Sunday, July 15, 2012

Val di Mello

Initially Bernd and I planned to go climbing in the Bergell, Switzerland. The famous Cassin route on the north east face of Piz Badile was our main target. Saturday afternoon I drove to Bernd in Basel. We had a nice dinner and the next morning we did the last weather check. It should be o.k., but like the weeks and maybe even months before the main weather situation was far from stable. So we decided to drive to the Bergell and before walking up to the hut we called the gardien. We got the message: “to wet, wait a few days…”. Ok then, we decided to drive another 2,5 hours to the Italian side of the Badile and do so some adventure climbing in the val di Mello.
Next morning we started climbing the “Kundalini”. One of the major classics in the valley. 12 pitches in cool cracks, slabs and traverses.

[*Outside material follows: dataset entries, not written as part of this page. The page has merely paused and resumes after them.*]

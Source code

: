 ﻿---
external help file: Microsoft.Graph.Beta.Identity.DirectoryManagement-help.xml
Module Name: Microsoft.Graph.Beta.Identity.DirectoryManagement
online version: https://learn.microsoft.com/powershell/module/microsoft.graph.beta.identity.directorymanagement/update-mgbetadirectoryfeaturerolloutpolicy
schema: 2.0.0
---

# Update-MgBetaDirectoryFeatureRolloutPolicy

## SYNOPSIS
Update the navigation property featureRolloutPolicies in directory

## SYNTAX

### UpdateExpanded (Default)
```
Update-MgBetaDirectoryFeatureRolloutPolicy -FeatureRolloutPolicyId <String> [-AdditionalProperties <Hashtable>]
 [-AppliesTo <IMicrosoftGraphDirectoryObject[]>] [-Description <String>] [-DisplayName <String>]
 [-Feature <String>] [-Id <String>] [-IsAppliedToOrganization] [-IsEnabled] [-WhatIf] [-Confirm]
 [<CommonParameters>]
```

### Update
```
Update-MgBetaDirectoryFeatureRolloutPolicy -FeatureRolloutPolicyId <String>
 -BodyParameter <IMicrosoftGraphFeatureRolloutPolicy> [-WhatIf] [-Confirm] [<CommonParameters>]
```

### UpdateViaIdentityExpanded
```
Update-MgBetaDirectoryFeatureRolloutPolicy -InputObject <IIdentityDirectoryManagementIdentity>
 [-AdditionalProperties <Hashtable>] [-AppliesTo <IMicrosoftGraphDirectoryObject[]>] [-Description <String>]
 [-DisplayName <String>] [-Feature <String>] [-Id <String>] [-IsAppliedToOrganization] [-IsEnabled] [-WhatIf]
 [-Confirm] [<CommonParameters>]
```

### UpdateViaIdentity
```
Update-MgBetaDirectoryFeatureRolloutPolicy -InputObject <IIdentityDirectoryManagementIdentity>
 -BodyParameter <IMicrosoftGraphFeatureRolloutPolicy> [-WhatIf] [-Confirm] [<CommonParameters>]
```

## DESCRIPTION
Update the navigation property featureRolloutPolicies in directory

The belays are on in situ pitons. Along the route there are some pitons as well, but basically you have to protect the whole route yourself. We took two complete sets of friends with us and with all the gear all relevant sections are protectable.
5 hours of climbing brought to us to the top of the route. We checked out the start of Luna Nascente which  starts immediately at the top of the Kundalini. Unfortunately the next morning we had some serious rain (which of course was not predicted). As it turned out the bad weather would stay for days….
This summer is really difficult if you want to work on your projects… so we went to the Ecrins again.

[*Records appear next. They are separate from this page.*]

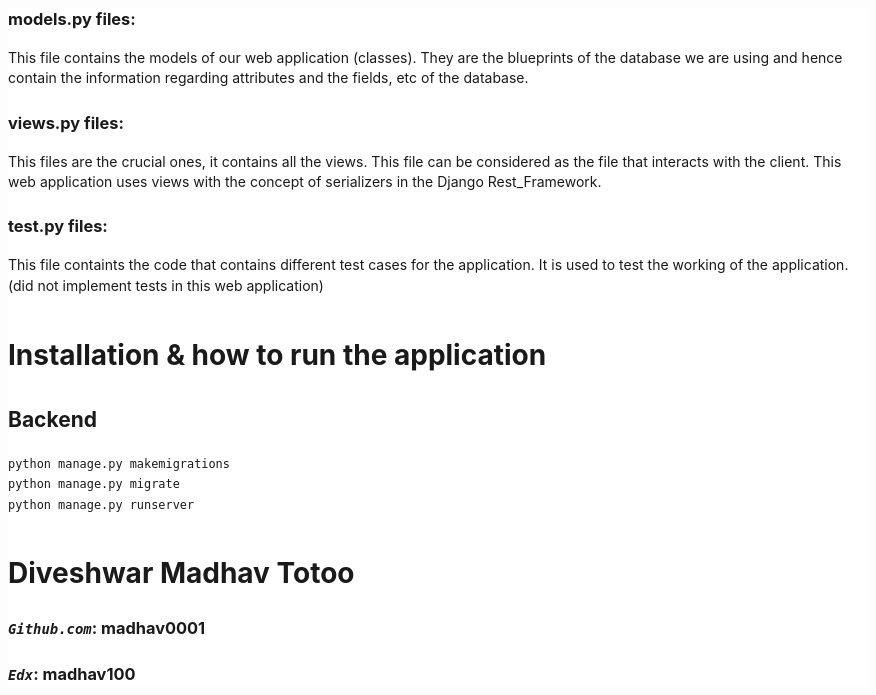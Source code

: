 ### models.py files:

This file contains the models of our web application (classes). They are the blueprints of the database we are using and hence contain the information regarding attributes and the fields, etc of the database.

### views.py files:

This files are the crucial ones, it contains all the views. This file can be considered as the file that interacts with the client. This web application uses views with the concept of serializers in the Django Rest_Framework.

### test.py files:

This file containts the code that contains different test cases for the application. It is used to test the working of the application. (did not implement tests in this web application)



# Installation & how to run the application



## Backend


```
python manage.py makemigrations
python manage.py migrate
python manage.py runserver
```


# Diveshwar Madhav Totoo
### *`Github.com`*: madhav0001
### *`Edx`*: madhav100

one of the traverses under the big roof...

and so on...

post-climbing-rehydration 


Facts: Kundalini, TD, max 6b, 12 pitches, bring  2 full racks of friends and enough slings to minimize  rope drag in the traverses. A retreat in the route is difficult. For a good topo use the “topoguides”. Funny enough the Kundalini is even mentioned in the Suisse plaisir guide south. I mean, the route was fun but definitely not accessible to “plaisir climbers”… other cool routes in the valley are the Luna Nascente and Oceano Irrazionale.